- _Plain-text document sources_
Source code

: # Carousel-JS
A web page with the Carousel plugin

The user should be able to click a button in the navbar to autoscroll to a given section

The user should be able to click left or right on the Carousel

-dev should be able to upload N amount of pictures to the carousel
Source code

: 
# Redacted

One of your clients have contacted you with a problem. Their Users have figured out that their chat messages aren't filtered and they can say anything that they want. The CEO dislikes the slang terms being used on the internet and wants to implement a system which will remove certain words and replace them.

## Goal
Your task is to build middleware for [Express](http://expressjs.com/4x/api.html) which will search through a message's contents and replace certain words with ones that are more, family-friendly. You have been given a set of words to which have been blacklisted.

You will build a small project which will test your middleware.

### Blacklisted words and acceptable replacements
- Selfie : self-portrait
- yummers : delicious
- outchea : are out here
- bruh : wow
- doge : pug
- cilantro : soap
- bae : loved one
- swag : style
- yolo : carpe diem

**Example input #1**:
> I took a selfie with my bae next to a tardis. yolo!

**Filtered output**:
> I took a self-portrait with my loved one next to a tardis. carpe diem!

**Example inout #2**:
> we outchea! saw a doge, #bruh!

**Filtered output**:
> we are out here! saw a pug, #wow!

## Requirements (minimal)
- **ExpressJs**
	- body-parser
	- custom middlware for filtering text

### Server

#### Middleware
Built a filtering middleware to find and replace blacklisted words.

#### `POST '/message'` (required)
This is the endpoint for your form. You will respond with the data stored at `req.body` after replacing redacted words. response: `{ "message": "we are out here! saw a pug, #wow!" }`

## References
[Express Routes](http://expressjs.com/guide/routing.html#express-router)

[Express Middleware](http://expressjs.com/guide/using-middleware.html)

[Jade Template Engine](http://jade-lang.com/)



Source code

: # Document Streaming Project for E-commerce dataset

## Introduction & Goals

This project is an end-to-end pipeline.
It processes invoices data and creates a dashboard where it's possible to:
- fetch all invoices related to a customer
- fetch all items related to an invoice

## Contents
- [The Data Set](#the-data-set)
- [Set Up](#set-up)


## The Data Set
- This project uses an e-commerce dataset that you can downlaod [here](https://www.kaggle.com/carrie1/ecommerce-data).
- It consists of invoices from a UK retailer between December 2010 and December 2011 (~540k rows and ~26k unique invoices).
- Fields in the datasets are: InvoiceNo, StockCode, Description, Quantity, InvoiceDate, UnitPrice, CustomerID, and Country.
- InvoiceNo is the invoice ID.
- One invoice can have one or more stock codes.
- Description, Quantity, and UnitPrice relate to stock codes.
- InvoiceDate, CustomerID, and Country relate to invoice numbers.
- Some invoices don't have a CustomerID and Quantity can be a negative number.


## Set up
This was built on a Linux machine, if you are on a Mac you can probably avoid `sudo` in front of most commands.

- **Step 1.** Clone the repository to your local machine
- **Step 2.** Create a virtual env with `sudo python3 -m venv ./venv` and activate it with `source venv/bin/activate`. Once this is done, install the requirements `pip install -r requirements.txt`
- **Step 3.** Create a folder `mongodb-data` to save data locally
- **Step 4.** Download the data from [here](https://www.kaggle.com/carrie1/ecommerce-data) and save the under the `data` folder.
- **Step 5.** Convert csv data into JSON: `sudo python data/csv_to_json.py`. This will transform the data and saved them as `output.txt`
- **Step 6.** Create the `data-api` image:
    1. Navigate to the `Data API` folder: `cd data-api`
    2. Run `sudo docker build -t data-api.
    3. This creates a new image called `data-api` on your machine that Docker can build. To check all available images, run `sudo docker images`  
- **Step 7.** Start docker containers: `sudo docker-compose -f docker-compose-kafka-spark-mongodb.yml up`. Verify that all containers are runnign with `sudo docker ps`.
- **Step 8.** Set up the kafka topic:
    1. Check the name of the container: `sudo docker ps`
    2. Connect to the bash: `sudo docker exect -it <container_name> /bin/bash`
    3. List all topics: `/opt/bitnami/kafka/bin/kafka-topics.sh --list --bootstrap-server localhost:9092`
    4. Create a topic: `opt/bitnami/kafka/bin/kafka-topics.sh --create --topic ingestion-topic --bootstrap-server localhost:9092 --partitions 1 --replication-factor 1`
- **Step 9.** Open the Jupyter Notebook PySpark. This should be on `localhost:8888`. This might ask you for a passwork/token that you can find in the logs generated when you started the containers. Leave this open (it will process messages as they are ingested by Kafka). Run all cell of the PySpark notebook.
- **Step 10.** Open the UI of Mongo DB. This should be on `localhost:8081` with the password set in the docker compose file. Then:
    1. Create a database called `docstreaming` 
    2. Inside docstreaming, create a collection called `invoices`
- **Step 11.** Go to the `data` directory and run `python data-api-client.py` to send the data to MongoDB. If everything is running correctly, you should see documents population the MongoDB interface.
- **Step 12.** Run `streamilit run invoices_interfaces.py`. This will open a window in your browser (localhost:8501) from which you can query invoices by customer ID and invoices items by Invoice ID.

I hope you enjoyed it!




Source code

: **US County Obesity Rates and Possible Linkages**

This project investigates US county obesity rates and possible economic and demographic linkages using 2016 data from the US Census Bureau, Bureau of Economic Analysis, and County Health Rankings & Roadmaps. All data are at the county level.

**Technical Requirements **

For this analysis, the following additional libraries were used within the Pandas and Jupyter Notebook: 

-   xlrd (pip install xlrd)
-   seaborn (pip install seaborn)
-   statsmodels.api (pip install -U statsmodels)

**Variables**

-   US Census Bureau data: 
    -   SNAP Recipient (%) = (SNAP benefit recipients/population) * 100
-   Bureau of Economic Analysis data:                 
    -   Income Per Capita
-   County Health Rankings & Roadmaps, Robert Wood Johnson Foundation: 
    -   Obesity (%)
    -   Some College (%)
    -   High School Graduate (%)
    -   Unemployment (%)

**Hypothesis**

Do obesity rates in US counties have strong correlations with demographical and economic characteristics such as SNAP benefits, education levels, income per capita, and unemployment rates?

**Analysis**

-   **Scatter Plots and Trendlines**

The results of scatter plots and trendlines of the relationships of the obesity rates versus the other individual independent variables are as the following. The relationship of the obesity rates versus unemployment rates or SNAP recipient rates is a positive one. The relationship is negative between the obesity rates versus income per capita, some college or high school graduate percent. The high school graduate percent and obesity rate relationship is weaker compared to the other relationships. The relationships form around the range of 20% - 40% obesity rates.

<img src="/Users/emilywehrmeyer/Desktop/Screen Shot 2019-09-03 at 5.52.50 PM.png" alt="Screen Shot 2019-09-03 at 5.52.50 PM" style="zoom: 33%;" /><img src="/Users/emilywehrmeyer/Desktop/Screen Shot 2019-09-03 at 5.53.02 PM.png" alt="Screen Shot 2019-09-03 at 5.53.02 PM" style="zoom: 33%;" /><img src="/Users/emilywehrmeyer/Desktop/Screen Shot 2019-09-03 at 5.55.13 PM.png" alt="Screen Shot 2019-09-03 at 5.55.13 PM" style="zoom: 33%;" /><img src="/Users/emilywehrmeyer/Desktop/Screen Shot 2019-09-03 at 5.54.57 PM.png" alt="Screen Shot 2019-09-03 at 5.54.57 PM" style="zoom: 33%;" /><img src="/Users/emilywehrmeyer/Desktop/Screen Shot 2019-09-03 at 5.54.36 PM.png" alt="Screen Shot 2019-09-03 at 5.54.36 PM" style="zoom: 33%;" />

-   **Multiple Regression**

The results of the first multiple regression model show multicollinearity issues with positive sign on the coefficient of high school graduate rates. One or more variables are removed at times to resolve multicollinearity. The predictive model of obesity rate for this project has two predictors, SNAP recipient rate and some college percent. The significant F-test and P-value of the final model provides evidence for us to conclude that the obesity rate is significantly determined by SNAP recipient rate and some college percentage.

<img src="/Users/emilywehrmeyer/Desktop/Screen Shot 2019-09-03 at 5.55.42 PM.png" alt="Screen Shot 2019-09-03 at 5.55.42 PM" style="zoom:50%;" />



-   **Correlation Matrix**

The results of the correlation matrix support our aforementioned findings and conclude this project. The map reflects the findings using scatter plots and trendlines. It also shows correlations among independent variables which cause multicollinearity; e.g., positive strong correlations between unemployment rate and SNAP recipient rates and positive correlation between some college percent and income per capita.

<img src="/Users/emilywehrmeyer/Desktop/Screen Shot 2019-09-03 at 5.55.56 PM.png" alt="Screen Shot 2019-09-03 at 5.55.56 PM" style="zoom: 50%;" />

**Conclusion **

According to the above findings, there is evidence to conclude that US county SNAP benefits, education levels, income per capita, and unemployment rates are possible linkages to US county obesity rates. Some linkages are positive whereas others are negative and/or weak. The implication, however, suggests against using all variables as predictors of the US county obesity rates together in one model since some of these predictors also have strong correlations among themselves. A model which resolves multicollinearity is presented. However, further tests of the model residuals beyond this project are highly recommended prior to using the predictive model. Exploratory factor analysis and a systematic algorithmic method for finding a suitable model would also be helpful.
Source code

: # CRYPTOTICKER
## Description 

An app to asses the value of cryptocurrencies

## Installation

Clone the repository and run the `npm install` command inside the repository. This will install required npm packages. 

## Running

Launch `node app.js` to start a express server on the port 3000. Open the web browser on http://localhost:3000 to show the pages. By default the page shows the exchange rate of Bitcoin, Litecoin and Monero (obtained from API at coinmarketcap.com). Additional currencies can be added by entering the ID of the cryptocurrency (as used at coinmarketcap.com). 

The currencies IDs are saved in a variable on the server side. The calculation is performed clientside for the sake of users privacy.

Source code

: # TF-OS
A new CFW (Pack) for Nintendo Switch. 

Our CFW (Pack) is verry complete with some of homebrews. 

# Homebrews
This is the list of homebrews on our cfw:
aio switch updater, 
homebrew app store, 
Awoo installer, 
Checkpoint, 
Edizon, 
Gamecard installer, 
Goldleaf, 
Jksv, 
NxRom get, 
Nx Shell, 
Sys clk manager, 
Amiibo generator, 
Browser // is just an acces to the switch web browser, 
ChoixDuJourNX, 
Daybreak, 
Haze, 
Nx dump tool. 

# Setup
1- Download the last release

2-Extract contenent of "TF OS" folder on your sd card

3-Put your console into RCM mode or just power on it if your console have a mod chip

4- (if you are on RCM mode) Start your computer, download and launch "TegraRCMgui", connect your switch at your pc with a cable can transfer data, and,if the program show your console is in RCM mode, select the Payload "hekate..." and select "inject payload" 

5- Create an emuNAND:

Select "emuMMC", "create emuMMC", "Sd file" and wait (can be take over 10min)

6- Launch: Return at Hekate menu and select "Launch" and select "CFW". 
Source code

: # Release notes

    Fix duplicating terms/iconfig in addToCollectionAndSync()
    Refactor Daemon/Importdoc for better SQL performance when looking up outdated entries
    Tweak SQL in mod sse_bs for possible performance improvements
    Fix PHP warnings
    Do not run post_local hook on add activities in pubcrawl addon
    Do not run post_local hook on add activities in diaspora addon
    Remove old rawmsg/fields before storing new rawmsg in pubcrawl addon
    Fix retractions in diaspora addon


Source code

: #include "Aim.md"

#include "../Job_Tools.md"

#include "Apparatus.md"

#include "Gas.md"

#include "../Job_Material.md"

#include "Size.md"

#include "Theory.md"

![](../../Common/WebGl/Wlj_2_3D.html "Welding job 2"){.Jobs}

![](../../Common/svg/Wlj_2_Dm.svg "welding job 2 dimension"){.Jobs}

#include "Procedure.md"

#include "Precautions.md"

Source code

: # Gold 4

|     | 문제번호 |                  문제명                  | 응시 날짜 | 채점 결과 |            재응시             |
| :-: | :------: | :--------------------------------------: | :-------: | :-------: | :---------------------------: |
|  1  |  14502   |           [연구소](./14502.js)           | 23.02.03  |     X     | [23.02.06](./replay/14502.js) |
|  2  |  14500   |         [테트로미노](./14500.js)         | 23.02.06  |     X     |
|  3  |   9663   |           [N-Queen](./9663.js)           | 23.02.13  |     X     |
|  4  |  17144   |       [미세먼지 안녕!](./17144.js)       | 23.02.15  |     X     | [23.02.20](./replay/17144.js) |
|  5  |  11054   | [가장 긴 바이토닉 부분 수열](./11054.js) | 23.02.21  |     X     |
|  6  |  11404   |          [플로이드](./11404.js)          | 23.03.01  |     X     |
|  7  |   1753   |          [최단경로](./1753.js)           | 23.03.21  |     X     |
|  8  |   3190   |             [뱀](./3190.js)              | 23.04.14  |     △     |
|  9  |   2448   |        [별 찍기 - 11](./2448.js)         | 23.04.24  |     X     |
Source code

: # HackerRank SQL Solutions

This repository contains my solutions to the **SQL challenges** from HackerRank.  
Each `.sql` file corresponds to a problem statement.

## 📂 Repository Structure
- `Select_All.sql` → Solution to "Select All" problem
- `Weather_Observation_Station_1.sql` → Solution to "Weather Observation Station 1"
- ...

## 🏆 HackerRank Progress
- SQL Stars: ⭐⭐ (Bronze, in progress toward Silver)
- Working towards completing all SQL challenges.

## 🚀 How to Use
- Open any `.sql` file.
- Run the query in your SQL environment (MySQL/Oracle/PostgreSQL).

- _What you have to do_
For each line in the records that contains the word "topics", make a copy.

- _Written answer_
    3. List all topics: `/opt/bitnami/kafka/bin/kafka-topics.sh --list --bootstrap-server localhost:9092`
    4. Create a topic: `opt/bitnami/kafka/bin/kafka-topics.sh --create --topic ingestion-topic --bootstrap-server localhost:9092 --partitions 1 --replication-factor 1`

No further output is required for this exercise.